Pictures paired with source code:
_ _ _ _
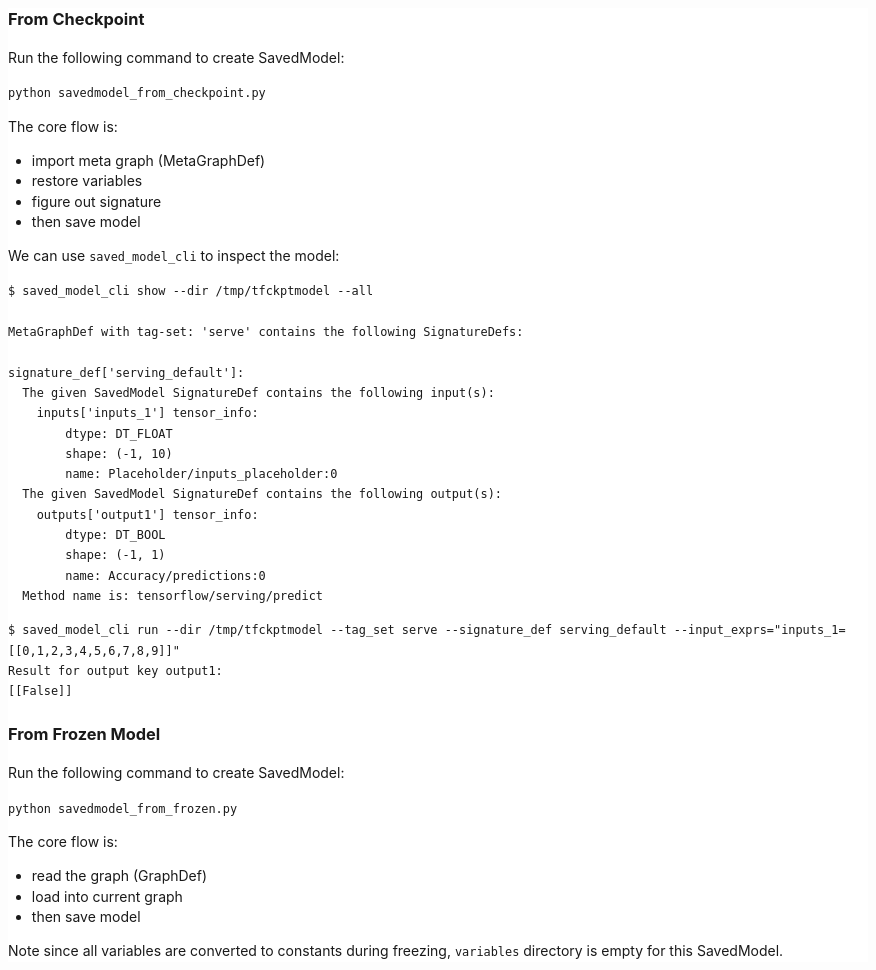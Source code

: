 ### From Checkpoint

Run the following command to create SavedModel:

```
python savedmodel_from_checkpoint.py
```

The core flow is:
- import meta graph (MetaGraphDef)
- restore variables
- figure out signature
- then save model

We can use `saved_model_cli` to inspect the model:

```
$ saved_model_cli show --dir /tmp/tfckptmodel --all

MetaGraphDef with tag-set: 'serve' contains the following SignatureDefs:

signature_def['serving_default']:
  The given SavedModel SignatureDef contains the following input(s):
    inputs['inputs_1'] tensor_info:
        dtype: DT_FLOAT
        shape: (-1, 10)
        name: Placeholder/inputs_placeholder:0
  The given SavedModel SignatureDef contains the following output(s):
    outputs['output1'] tensor_info:
        dtype: DT_BOOL
        shape: (-1, 1)
        name: Accuracy/predictions:0
  Method name is: tensorflow/serving/predict
```

```
$ saved_model_cli run --dir /tmp/tfckptmodel --tag_set serve --signature_def serving_default --input_exprs="inputs_1=[[0,1,2,3,4,5,6,7,8,9]]"
Result for output key output1:
[[False]]
```

### From Frozen Model

Run the following command to create SavedModel:

```
python savedmodel_from_frozen.py
```

The core flow is:
- read the graph (GraphDef)
- load into current graph
- then save model

Note since all variables are converted to constants during freezing, `variables` directory is empty
for this SavedModel.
_ _ _ _
→ Work order
Scan the records above for the string "MetaGraphDef", then copy each line where it turns up.

→ Task result
- import meta graph (MetaGraphDef)
MetaGraphDef with tag-set: 'serve' contains the following SignatureDefs:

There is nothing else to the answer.